L’approche développée dans l’équipe 6 consiste à établir et à comprendre les liens existant entre la morphologie et la microstructure d’un solide, d’une part, et la capacité d’un solide à se dissoudre (ou non), d’autre part, dans le but de prédire et/ou de contrôler les paramètres physico-chimiques susceptibles d’accélérer (de ralentir) sa dissolution. De ces études découleront très certainement de nombreuses contraintes présentant un impact significatif sur les méthodes d'élaboration, la nature chimique et l'homogénéité des matériaux ou encore sur le contrôle de leur microstructure à l'état cohésif, … Pour se faire, cette étude nécessitera le développement et la maîtrise de l'élaboration puis de la densification de composés dits « modèles », (e.g. solutions solides Th1-xUxO2 ou Th1-xPuxO2, …) lequel devra notamment intégrer les avancées récentes de la chimie « douce », via la préparation de précurseurs cristallisés (précipitation directe en systèmes ouvert et clos, précipitation en conditions hydrothermales, synthèses assistées par micro-onde, …). Cet aspect constitue une étape préalable capitale au développement des tests de dissolution.
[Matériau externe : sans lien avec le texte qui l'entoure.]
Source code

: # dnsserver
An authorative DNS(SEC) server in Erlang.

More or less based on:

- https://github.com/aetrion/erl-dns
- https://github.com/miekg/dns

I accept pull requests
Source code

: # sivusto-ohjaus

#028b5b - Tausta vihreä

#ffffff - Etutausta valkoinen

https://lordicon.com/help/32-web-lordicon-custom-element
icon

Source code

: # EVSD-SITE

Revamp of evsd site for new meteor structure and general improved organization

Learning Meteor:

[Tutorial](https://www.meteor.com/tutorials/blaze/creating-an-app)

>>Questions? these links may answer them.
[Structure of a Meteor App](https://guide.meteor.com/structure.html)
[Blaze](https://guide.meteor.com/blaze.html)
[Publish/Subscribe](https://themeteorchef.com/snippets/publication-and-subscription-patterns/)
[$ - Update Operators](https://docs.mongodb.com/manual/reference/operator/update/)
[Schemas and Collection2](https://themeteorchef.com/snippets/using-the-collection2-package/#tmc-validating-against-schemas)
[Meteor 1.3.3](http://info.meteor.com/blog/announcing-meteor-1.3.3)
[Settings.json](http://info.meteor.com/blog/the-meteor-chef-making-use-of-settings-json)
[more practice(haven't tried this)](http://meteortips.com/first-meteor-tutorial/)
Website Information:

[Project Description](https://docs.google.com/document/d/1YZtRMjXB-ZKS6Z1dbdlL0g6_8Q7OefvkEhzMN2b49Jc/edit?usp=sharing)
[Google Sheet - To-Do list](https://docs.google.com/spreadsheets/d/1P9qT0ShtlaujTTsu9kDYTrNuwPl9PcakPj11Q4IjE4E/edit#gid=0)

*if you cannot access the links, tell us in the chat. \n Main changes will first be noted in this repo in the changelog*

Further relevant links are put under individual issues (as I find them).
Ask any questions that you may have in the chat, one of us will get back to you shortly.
La compréhension des mécanismes de dissolution intervenant à l’interface solide/solution constitue naturellement le second volet de ce travail. L’altération d'un solide résulte de réactions intervenant à l'interface solide / solution en présence (ou non) de contraintes extérieures liées aux conditions générales d'usage. Les théories de la dissolution, souvent développées dans le domaine de la géochimie et basées, pour la plupart, sur la notion de complexe activé, ont récemment trouvé une application particulière pour les matériaux céramiques voués au confinement spécifique de radionucléides de longue période (GdR NOMADE). La démarche visée dans le cadre de ce groupe serait basée sur une double approche.

  • La première, qualifiée d'étude « cinétique », permettra de décrire les transferts élémentaires du solide vers la solution.
  • La seconde, qualifiée d'étude « thermodynamique », visera à décrire et comprendre les phénomènes contrôlés thermodynamiquement à la surface des matériaux altérés, dans le cadre d'une approche multi-échelle (nano–, méso– et micrométrique).